Stored data:
#####
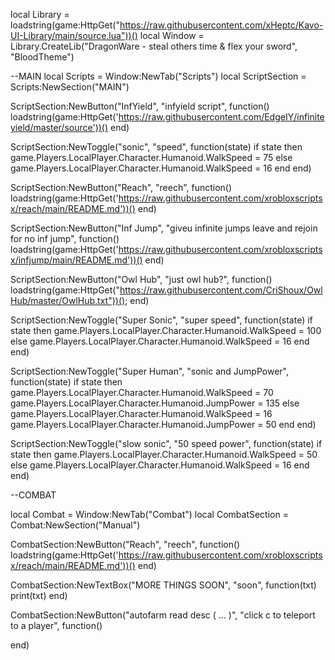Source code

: local Library = loadstring(game:HttpGet("https://raw.githubusercontent.com/xHeptc/Kavo-UI-Library/main/source.lua"))()
local Window = Library.CreateLib("DragonWare - steal others time & flex your sword", "BloodTheme")

--MAIN
local Scripts = Window:NewTab("Scripts")
local ScriptSection = Scripts:NewSection("MAIN")


ScriptSection:NewButton("InfYield", "infyield script", function()
    loadstring(game:HttpGet('https://raw.githubusercontent.com/EdgeIY/infiniteyield/master/source'))()
end)


ScriptSection:NewToggle("sonic", "speed", function(state)
    if state then
        game.Players.LocalPlayer.Character.Humanoid.WalkSpeed = 75
    else
        game.Players.LocalPlayer.Character.Humanoid.WalkSpeed = 16
    end
end)

ScriptSection:NewButton("Reach", "reech", function()
    loadstring(game:HttpGet('https://raw.githubusercontent.com/xrobloxscriptsx/reach/main/README.md'))()
end)


ScriptSection:NewButton("Inf Jump", "giveu infinite jumps leave and rejoin for no inf jump", function()
    loadstring(game:HttpGet('https://raw.githubusercontent.com/xrobloxscriptsx/infjump/main/README.md'))()
end)


ScriptSection:NewButton("Owl Hub", "just owl hub?", function()
    loadstring(game:HttpGet("https://raw.githubusercontent.com/CriShoux/OwlHub/master/OwlHub.txt"))();
end)


ScriptSection:NewToggle("Super Sonic", "super speed", function(state)
    if state then
        game.Players.LocalPlayer.Character.Humanoid.WalkSpeed = 100
    else
        game.Players.LocalPlayer.Character.Humanoid.WalkSpeed = 16
    end
end)


ScriptSection:NewToggle("Super Human", "sonic and JumpPower", function(state)
    if state then
        game.Players.LocalPlayer.Character.Humanoid.WalkSpeed = 70
        game.Players.LocalPlayer.Character.Humanoid.JumpPower = 135
    else
        game.Players.LocalPlayer.Character.Humanoid.WalkSpeed = 16
        game.Players.LocalPlayer.Character.Humanoid.JumpPower = 50
    end
end)

ScriptSection:NewToggle("slow sonic", "50 speed power", function(state)
    if state then
        game.Players.LocalPlayer.Character.Humanoid.WalkSpeed = 50
    else
        game.Players.LocalPlayer.Character.Humanoid.WalkSpeed = 16
    end
end)


--COMBAT


local Combat = Window:NewTab("Combat")
local CombatSection = Combat:NewSection("Manual")


CombatSection:NewButton("Reach", "reech", function()
    loadstring(game:HttpGet('https://raw.githubusercontent.com/xrobloxscriptsx/reach/main/README.md'))()
end)


CombatSection:NewTextBox("MORE THINGS SOON", "soon", function(txt)
	print(txt)
end)



CombatSection:NewButton("autofarm read desc ( ... )", "click c to teleport to a player", function()
 
end)

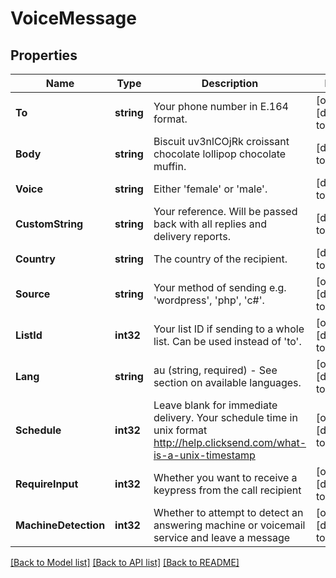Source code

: # VoiceMessage

## Properties
Name | Type | Description | Notes
------------ | ------------- | ------------- | -------------
**To** | **string** | Your phone number in E.164 format. | [optional] [default to null]
**Body** | **string** | Biscuit uv3nlCOjRk croissant chocolate lollipop chocolate muffin. | [default to null]
**Voice** | **string** | Either &#39;female&#39; or &#39;male&#39;. | [default to null]
**CustomString** | **string** | Your reference. Will be passed back with all replies and delivery reports. | [default to null]
**Country** | **string** | The country of the recipient. | [default to null]
**Source** | **string** | Your method of sending e.g. &#39;wordpress&#39;, &#39;php&#39;, &#39;c#&#39;. | [optional] [default to null]
**ListId** | **int32** | Your list ID if sending to a whole list. Can be used instead of &#39;to&#39;. | [optional] [default to null]
**Lang** | **string** | au (string, required) - See section on available languages. | [optional] [default to null]
**Schedule** | **int32** | Leave blank for immediate delivery. Your schedule time in unix format http://help.clicksend.com/what-is-a-unix-timestamp | [optional] [default to null]
**RequireInput** | **int32** | Whether you want to receive a keypress from the call recipient | [optional] [default to 0]
**MachineDetection** | **int32** | Whether to attempt to detect an answering machine or voicemail service and leave a message | [optional] [default to 0]

[[Back to Model list]](../README.md#documentation-for-models) [[Back to API list]](../README.md#documentation-for-api-endpoints) [[Back to README]](../README.md)


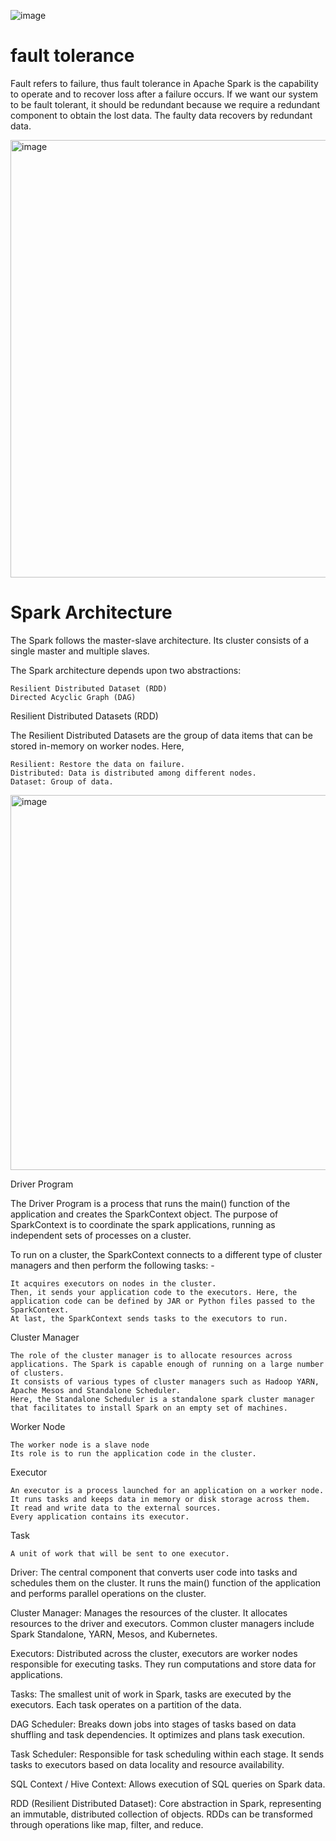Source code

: ![image](https://github.com/0904-mansi/NucleusTeq_python_Training/assets/81081105/1a65e7ba-48da-42d4-9be1-9fbe81fb6ed6)


# fault tolerance
Fault refers to failure, thus fault tolerance in Apache Spark is the capability to operate and to recover loss after a failure occurs. If we want our system to be fault tolerant, it should be redundant because we require a redundant component to obtain the lost data. The faulty data recovers by redundant data.

<img width="700" alt="image" src="https://github.com/0904-mansi/NucleusTeq_python_Training/assets/81081105/bc26081f-a009-4672-992e-d213e8a960f6">

# Spark Architecture

The Spark follows the master-slave architecture. Its cluster consists of a single master and multiple slaves.

The Spark architecture depends upon two abstractions:

    Resilient Distributed Dataset (RDD)
    Directed Acyclic Graph (DAG)

Resilient Distributed Datasets (RDD)

The Resilient Distributed Datasets are the group of data items that can be stored in-memory on worker nodes. Here,

    Resilient: Restore the data on failure.
    Distributed: Data is distributed among different nodes.
    Dataset: Group of data.

<img width="600" alt="image" src="https://github.com/0904-mansi/NucleusTeq_python_Training/assets/81081105/48a2fe41-799e-472a-9f78-691ff583039d">

Driver Program

The Driver Program is a process that runs the main() function of the application and creates the SparkContext object. The purpose of SparkContext is to coordinate the spark applications, running as independent sets of processes on a cluster.

To run on a cluster, the SparkContext connects to a different type of cluster managers and then perform the following tasks: -

    It acquires executors on nodes in the cluster.
    Then, it sends your application code to the executors. Here, the application code can be defined by JAR or Python files passed to the SparkContext.
    At last, the SparkContext sends tasks to the executors to run.

Cluster Manager

    The role of the cluster manager is to allocate resources across applications. The Spark is capable enough of running on a large number of clusters.
    It consists of various types of cluster managers such as Hadoop YARN, Apache Mesos and Standalone Scheduler.
    Here, the Standalone Scheduler is a standalone spark cluster manager that facilitates to install Spark on an empty set of machines.

Worker Node

    The worker node is a slave node
    Its role is to run the application code in the cluster.

Executor

    An executor is a process launched for an application on a worker node.
    It runs tasks and keeps data in memory or disk storage across them.
    It read and write data to the external sources.
    Every application contains its executor.

Task

    A unit of work that will be sent to one executor.

Driver: The central component that converts user code into tasks and schedules them on the cluster. It runs the main() function of the application and performs parallel operations on the cluster.

Cluster Manager: Manages the resources of the cluster. It allocates resources to the driver and executors. Common cluster managers include Spark Standalone, YARN, Mesos, and Kubernetes.

Executors: Distributed across the cluster, executors are worker nodes responsible for executing tasks. They run computations and store data for applications.

Tasks: The smallest unit of work in Spark, tasks are executed by the executors. Each task operates on a partition of the data.

DAG Scheduler: Breaks down jobs into stages of tasks based on data shuffling and task dependencies. It optimizes and plans task execution.

Task Scheduler: Responsible for task scheduling within each stage. It sends tasks to executors based on data locality and resource availability.

SQL Context / Hive Context: Allows execution of SQL queries on Spark data.

RDD (Resilient Distributed Dataset): Core abstraction in Spark, representing an immutable, distributed collection of objects. RDDs can be transformed through operations like map, filter, and reduce.
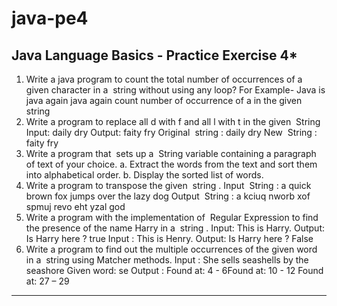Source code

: # java-pe4
**********Java Language Basics - Practice Exercise 4***********
----------------------------------------------------------------------------------------------------
1. Write a java program to count the total number of occurrences of a given character in a ​ string
without using any loop?
For Example- Java is java again java again count number of occurrence of a in the given ​ string
2. Write a program to replace all d with f and all l with t in the given ​ String
Input: daily dry
Output: faity fry
Original ​ string​ : daily dry
New ​ String​ : faity fry
3. Write a program that ​ sets​ up a ​ String​ variable containing a paragraph of text of your choice.
a. Extract the words from the text and sort them into alphabetical order.
b. Display the sorted list of words.
4. Write a program to transpose the given ​ string​ .
Input ​ String​ : a quick brown fox jumps over the lazy dog
Output ​ String​ : a kciuq nworb xof spmuj revo eht yzal god
5. Write a program with the implementation of ​ Regular Expression​ to find the presence of the name
Harry in a ​ string​ .
Input: This is Harry.
Output: Is Harry here ? true
Input : This is Henry.
Output: Is Harry here ? False
6. Write a program to find out the multiple occurrences of the given word in a ​ string​ using Matcher
methods.
Input : She sells seashells by the seashore
Given word: se
Output :
Found at: 4 - 6Found at: 10 - 12
Found at: 27 – 29
-------------------------------------------------------------------------------------------------------------------------------------
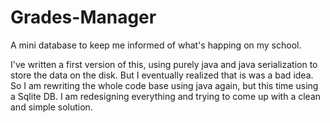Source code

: # Grades-Manager

A mini database to keep me informed of what's happing on my school.

I've written a first version of this, using purely java and java serialization to store the data on the disk. But I eventually realized that is was a bad idea. So I am rewriting the whole code base using java again, but this time using a Sqlite DB. I am redesigning everything and trying to come up with a clean and simple solution.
#####
> Work required:
Return each line from the entries above that includes "operations".

> Response area:
Driver: The central component that converts user code into tasks and schedules them on the cluster. It runs the main() function of the application and performs parallel operations on the cluster.
RDD (Resilient Distributed Dataset): Core abstraction in Spark, representing an immutable, distributed collection of objects. RDDs can be transformed through operations like map, filter, and reduce.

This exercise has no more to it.